Pakistani diplomat, civil servant and fighter pilot

Arshad Sami Khan (Urdu: ; 8 January 1942 – 22 June 2009) was a Pakistani diplomat, civil servant and fighter pilot who attained the rank of Federal Secretary, the highest-ranking position in the Government of Pakistan. He started his career as a Pakistan Air Force fighter pilot and later served three presidents of Pakistan as their aide-de-camp (ADC) and later went on to the Ministry of Foreign Affairs where he served three presidents and four prime ministers as chief of protocol. He was later appointed a diplomatic ambassador of Pakistan to 14 countries.
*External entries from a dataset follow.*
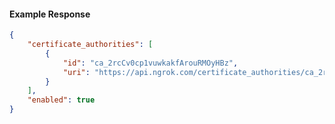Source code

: <!-- Code generated for API Clients. DO NOT EDIT. -->

#### Example Response

```json
{
	"certificate_authorities": [
		{
			"id": "ca_2rcCv0cp1vuwkakfArouRMOyHBz",
			"uri": "https://api.ngrok.com/certificate_authorities/ca_2rcCv0cp1vuwkakfArouRMOyHBz"
		}
	],
	"enabled": true
}
```
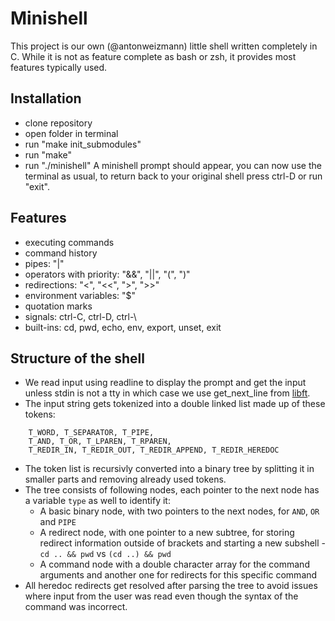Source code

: # Minishell
This project is our own (@antonweizmann) little shell written completely in C.
While it is not as feature complete as bash or zsh, it provides most features typically used.

## Installation
- clone repository
- open folder in terminal
- run "make init_submodules"
- run "make"
- run "./minishell"
A minishell prompt should appear, you can now use the terminal as usual,
to return back to your original shell press ctrl-D or run "exit".

## Features
- executing commands
- command history
- pipes: "|"
- operators with priority: "&&", "||", "(", ")"
- redirections: "<", "<<", ">", ">>"
- environment variables: "$"
- quotation marks
- signals: ctrl-C, ctrl-D, ctrl-\
- built-ins: cd, pwd, echo, env, export, unset, exit

## Structure of the shell
- We read input using readline to display the prompt and get the input unless stdin is not a tty in which case we use get_next_line from [libft](https://github.com/myryk31415/libft).
- The input string gets tokenized into a double linked list made up of these tokens:
```
	T_WORD, T_SEPARATOR, T_PIPE,
	T_AND, T_OR, T_LPAREN, T_RPAREN,
	T_REDIR_IN, T_REDIR_OUT, T_REDIR_APPEND, T_REDIR_HEREDOC
```
- The token list is recursivly converted into a binary tree by splitting it in smaller parts and removing already used tokens.
- The tree consists of following nodes, each pointer to the next node has a variable `type` as well to identify it:
  - A basic binary node, with two pointers to the next nodes, for `AND`, `OR` and `PIPE`
  - A redirect node, with one pointer to a new subtree, for storing redirect information outside of brackets and starting a new subshell - `cd .. && pwd` vs  `(cd ..) && pwd`
  - A command node with a double character array for the command arguments and another one for redirects for this specific command
- All heredoc redirects get resolved after parsing the tree to avoid issues where input from the user was read even though the syntax of the command was incorrect.
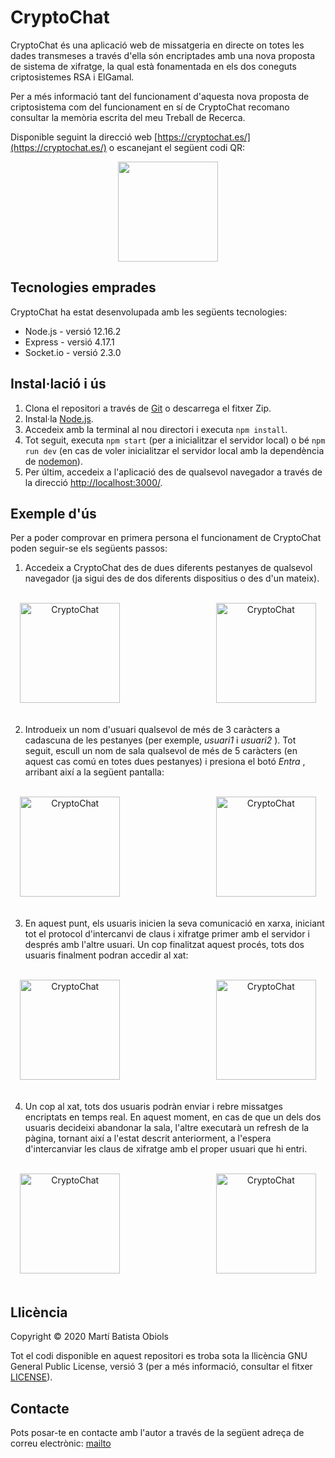 
# CryptoChat
CryptoChat és una aplicació web de missatgeria en directe on totes les dades transmeses a través d'ella són encriptades amb una nova proposta de sistema de xifratge, la qual està fonamentada en els dos coneguts criptosistemes RSA i ElGamal. 

Per a més informació tant del funcionament d'aquesta nova proposta de criptosistema com del funcionament en sí de CryptoChat recomano consultar la memòria escrita del meu Treball de Recerca.

Disponible seguint la direcció web [https://cryptochat.es/](https://cryptochat.es/) o escanejant el següent codi QR:

<div align="center">
  <img width="160" src="https://i.imgur.com/EWWmCzW.png"/>
</div>

## Tecnologies emprades
CryptoChat ha estat desenvolupada amb les següents tecnologies:

* Node.js - versió 12.16.2
* Express - versió 4.17.1
* Socket.io - versió 2.3.0

## Instal·lació i ús
1. Clona el repositori a través de [Git](https://git-scm.com/) o descarrega el fitxer Zip.
2. Instal·la [Node.js](https://nodejs.org/en/).
3. Accedeix amb la terminal al nou directori i executa ```npm install```.
4. Tot seguit, executa ```npm start``` (per a inicialitzar el servidor local) o bé ```npm run dev``` (en cas de voler inicialitzar el servidor local amb la dependència de [nodemon](https://www.npmjs.com/package/nodemon)).
5. Per últim, accedeix a l'aplicació des de qualsevol navegador a través de la direcció [http://localhost:3000/](http://localhost:3000/).

## Exemple d'ús
Per a poder comprovar en primera persona el funcionament de CryptoChat poden seguir-se els següents passos:

1. Accedeix a CryptoChat des de dues diferents pestanyes de qualsevol navegador (ja sigui des de dos diferents dispositius o des d'un mateix).

<br />

<div align="center">
  <span> <img width="160" src="https://i.imgur.com/QvBLt5E.png" alt="CryptoChat"/> </span>
  <span> &nbsp &nbsp &nbsp &nbsp &nbsp &nbsp &nbsp &nbsp &nbsp &nbsp &nbsp &nbsp &nbsp &nbsp &nbsp &nbsp &nbsp &nbsp &nbsp </span>
  <span> <img width="160" src="https://i.imgur.com/QvBLt5E.png" alt="CryptoChat"/> </span>
</div>

<br />

2. Introdueix un nom d'usuari qualsevol de més de 3 caràcters a cadascuna de les pestanyes (per exemple, <i> usuari1 </i> i <i> usuari2 </i>). Tot seguit, escull un nom de sala qualsevol de més de 5 caràcters (en aquest cas comú en totes dues pestanyes) i presiona el botó <i> Entra </i>, arribant així a la següent pantalla:

<br />

<div align="center">
  <span> <img width="160" src="https://i.imgur.com/jnvJBLH.png" alt="CryptoChat"/> </span>
  <span> &nbsp &nbsp &nbsp &nbsp &nbsp &nbsp &nbsp &nbsp &nbsp &nbsp &nbsp &nbsp &nbsp &nbsp &nbsp &nbsp &nbsp &nbsp &nbsp </span>
  <span> <img width="160" src="https://i.imgur.com/jnvJBLH.png" alt="CryptoChat"/> </span>
</div>

<br />

3. En aquest punt, els usuaris inicien la seva comunicació en xarxa, iniciant tot el protocol d'intercanvi de claus i xifratge primer amb el servidor i després amb l'altre usuari. Un cop finalitzat aquest procés, tots dos usuaris finalment podran accedir al xat:

<br />

<div align="center">
  <span> <img width="160" src="https://i.imgur.com/evchnCV.png" alt="CryptoChat"/> </span>
  <span> &nbsp &nbsp &nbsp &nbsp &nbsp &nbsp &nbsp &nbsp &nbsp &nbsp &nbsp &nbsp &nbsp &nbsp &nbsp &nbsp &nbsp &nbsp &nbsp </span>
  <span> <img width="160" src="https://i.imgur.com/evchnCV.png" alt="CryptoChat"/> </span>
</div>

<br />

4. Un cop al xat, tots dos usuaris podràn enviar i rebre missatges encriptats en temps real. En aquest moment, en cas de que un dels dos usuaris decideixi abandonar la sala, l'altre executarà un refresh de la pàgina, tornant així a l'estat descrit anteriorment, a l'espera d'intercanviar les claus de xifratge amb el proper usuari que hi entri.

<br />

<div align="center">
  <span> <img width="160" src="https://i.imgur.com/QvBLt5E.png" alt="CryptoChat"/> </span>
  <span> &nbsp &nbsp &nbsp &nbsp &nbsp &nbsp &nbsp &nbsp &nbsp &nbsp &nbsp &nbsp &nbsp &nbsp &nbsp &nbsp &nbsp &nbsp &nbsp </span>
  <span> <img width="160" src="https://i.imgur.com/jnvJBLH.png" alt="CryptoChat"/> </span>
</div>

<br />

## Llicència
Copyright © 2020 Martí Batista Obiols

Tot el codi disponible en aquest repositori es troba sota la llicència GNU General Public License, versió 3 (per a més informació, consultar el fitxer [LICENSE](https://github.com/martibatista03/CryptoChat/blob/master/LICENSE)).

## Contacte
Pots posar-te en contacte amb l'autor a través de la següent adreça de correu electrònic: [mailto](martibatista03@gmail.com)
This was followed by his appointment as the first commissioner general of Pakistan. He was also Federal Secretary of Culture and retired as a top BPS-22 grade bureaucratic officer. He was also the father of singer and music composer Adnan Sami.

==Personal life==
Arshad Sami Khan was born in January 1942 into an ethnic Pashtun family that had migrated from Afghanistan. His paternal grandfather, General Mehfooz Jan hailed from Herat, Afghanistan and was the governor of 4 provinces in Afghanistan, namely Herat, Kabul, Jalalabad and Balkh, during the reign of King Amanullah Khan. Khan's paternal great-grandfather General Ahmed Jan was the civil and military adviser as well as physician to Emir (king) Abdur Rahman Khan. General Ahmed Jan, the father of Gen. Mafooz Jan, was the conqueror of Kafiristan and named it Nuristan. However, at the time of the revolution during which Habibullah Kalakani became the first ruler of Persian descent in Afghanistan since Ahmad shah Abdali. Habibullah Kalakani with the support of the General Afghan population removed King Amanullah for his failure to bring any positive or foundational changes in Afghanistan that Khan's paternal grandfather, General Mehfooz Jan was executed, and as a result the family had to migrate to Peshawar which was a part of British India at that time.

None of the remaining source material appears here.